Rabu 24 Jul 2013 15:57 WIB

Warga Tak Setuju, Proyek PLTU Batang Terancam Molor

Rep: Muhammad Iqbal/ Red: Nidia Zuraya
 Warga yang tergabung dalam Paguyuban Rakyat Batang Berjuang Untuk Konservasi melakukan aksi menolak rencana pembangunan PLTU Batang di depan Kedubes Jepang, Jakarta, Senin (22/7).    (Republika/ Tahta Aidilla)
Warga yang tergabung dalam Paguyuban Rakyat Batang Berjuang Untuk Konservasi melakukan aksi menolak rencana pembangunan PLTU Batang di depan Kedubes Jepang, Jakarta, Senin (22/7). (Republika/ Tahta Aidilla)

REPUBLIKA.CO.ID, JAKARTA -- Pembangunan tiang pancang perdana (groundbreaking) proyek pembangunan Pembangkit Listrik Tenaga Uap (PLTU) berkapasitas 2x1.000 Megawatt di Kabupaten Batang, Jawa Tengah, terancam tidak dapat dimulai pada Oktober 2013 mendatang.

Wakil Menteri Perencanaan Pembangunan Nasional/Wakil Kepala Bappenas Lukita Dinarsyah Tuwo mengatakan terdapat masalah dalam pembebasan lahan. "Masyarakat belum setuju sepenuhnya. Kalau belum selesai, gimana mau groundbreaking?," ujar Lukita, Rabu (24/7).

Sebelumnya, dalam rapat koordinasi pertengahan Mei silam, pemerintah meyakini proyek pembangunan PLTU Batang akan tetap dimulai pada 2014. Menteri Koordinator Bidang Perekonomian Hatta Rajasa mengatakan pelaksanaan groundbreaking konsisten dengan financial closing pada Oktober 2013. Tim terpadu, ujar Hatta, menyampaikan persoalan tanah tinggal tersisa lima hektare (ha) dari 192 ha tanah yang dibutuhkan. Penyelesaian sisanya diserahkan kepada pemerintah daerah dengan Bimasena Power Indonesia (BPI).

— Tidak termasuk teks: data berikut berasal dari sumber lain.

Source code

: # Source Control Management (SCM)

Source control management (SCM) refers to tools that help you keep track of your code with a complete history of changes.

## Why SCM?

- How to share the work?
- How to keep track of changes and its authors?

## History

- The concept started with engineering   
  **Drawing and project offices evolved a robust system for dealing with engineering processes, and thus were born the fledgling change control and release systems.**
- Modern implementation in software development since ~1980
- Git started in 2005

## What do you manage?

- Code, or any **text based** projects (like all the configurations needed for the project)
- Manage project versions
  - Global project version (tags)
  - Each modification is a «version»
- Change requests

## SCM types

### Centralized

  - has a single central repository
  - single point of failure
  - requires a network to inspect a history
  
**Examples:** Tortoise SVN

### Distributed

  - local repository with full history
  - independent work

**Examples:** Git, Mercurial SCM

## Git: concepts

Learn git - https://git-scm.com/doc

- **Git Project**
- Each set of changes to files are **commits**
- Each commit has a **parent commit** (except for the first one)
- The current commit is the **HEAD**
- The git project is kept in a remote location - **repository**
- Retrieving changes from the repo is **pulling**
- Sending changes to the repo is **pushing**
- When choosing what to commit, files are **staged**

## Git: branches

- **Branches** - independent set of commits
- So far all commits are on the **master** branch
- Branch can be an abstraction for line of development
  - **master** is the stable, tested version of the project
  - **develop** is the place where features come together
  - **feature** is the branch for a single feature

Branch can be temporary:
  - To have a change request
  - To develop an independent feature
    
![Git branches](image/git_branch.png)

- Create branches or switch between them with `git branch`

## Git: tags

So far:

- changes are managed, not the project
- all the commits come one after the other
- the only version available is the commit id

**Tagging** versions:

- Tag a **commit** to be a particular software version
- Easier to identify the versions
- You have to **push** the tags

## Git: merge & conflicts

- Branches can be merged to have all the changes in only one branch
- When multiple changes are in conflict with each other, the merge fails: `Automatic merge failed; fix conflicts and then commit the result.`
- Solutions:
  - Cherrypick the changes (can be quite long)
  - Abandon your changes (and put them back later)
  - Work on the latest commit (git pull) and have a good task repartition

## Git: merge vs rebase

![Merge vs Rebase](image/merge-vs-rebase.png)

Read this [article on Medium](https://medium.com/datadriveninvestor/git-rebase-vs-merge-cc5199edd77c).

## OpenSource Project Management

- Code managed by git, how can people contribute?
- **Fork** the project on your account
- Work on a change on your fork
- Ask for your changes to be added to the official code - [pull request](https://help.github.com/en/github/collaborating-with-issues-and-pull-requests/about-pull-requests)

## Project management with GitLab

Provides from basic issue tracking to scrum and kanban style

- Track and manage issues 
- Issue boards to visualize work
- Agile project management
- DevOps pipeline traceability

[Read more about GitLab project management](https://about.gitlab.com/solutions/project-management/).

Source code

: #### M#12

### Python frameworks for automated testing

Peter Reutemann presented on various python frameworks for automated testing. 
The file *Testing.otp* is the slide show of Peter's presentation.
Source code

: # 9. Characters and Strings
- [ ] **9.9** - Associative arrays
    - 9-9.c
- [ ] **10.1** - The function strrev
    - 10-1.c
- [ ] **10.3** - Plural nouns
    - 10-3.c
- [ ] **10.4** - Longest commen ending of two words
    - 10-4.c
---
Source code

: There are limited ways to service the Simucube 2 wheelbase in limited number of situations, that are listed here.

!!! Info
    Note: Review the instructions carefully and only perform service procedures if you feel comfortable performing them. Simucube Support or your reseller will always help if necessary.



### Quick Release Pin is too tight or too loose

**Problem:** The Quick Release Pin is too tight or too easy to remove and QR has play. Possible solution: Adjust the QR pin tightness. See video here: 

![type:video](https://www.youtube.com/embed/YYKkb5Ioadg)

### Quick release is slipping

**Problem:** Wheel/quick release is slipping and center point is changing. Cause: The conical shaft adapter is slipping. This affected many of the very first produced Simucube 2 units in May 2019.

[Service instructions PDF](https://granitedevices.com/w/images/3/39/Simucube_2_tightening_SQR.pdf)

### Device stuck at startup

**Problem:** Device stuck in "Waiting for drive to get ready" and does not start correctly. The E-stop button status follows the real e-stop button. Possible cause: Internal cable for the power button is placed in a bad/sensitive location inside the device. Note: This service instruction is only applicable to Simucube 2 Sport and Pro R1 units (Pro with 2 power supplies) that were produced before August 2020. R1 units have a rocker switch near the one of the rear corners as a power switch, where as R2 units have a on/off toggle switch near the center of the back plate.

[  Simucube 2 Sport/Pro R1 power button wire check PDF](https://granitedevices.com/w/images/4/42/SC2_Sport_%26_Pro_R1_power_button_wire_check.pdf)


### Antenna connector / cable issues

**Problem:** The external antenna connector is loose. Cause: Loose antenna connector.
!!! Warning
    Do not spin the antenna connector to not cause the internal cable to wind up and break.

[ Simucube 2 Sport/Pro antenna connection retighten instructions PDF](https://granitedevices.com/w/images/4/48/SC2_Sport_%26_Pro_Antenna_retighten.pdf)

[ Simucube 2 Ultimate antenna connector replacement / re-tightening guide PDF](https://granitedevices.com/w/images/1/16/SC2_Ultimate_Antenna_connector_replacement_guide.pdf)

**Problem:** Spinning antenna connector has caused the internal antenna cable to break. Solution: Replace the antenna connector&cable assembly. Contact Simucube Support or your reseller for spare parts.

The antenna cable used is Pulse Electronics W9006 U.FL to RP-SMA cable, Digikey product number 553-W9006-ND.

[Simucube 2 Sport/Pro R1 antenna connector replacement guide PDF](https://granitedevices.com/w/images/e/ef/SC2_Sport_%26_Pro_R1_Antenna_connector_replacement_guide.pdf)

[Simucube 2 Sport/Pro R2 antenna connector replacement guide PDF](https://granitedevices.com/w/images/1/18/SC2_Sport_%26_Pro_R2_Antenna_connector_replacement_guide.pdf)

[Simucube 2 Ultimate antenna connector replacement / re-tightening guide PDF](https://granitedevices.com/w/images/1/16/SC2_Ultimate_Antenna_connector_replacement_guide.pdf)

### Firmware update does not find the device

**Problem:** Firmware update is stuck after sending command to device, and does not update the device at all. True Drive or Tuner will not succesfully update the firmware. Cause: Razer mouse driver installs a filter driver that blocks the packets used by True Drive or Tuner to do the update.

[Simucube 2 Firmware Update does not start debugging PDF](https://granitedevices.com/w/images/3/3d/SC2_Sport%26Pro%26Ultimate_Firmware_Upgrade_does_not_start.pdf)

Lukita menambahkan, apabila masyarakat dipindahkan dari lokasi pembangunan PLTU, tentu akan memengaruhi studi kelayakan yang telah dilakukan sebelumnya. Oleh karena itu, ia mengharapkan agar proyek akan tetap dilaksanakan di lokasi semula.  "Dan apa yang menjadi concern masyarakat harus kita atasi," kata Lukita. 

Lebih lanjut, Lukita menyebut proyek PLTU Batang adalah proyek kerja sama pemerintah swasta (public private partnership/PPP) pertama yang menggunakan peraturan baru terkait pembebasan lahan. Beleid yang dimaksud adalah UU Nomor 2 Tahun 2012 tentang Pengadaan Tanah Bagi Pembangunan Untuk Kepentingan Umum dan Peraturan Presiden Nomor 71 Tahun 2012 tentang Penyelenggaraan Pengadaan Tanah Bagi Pembangunan Untuk Kepentingan Umum adalah rangakaian upaya untuk menyelesaikan permasalahan penyediaan lahan untuk pembangunan. 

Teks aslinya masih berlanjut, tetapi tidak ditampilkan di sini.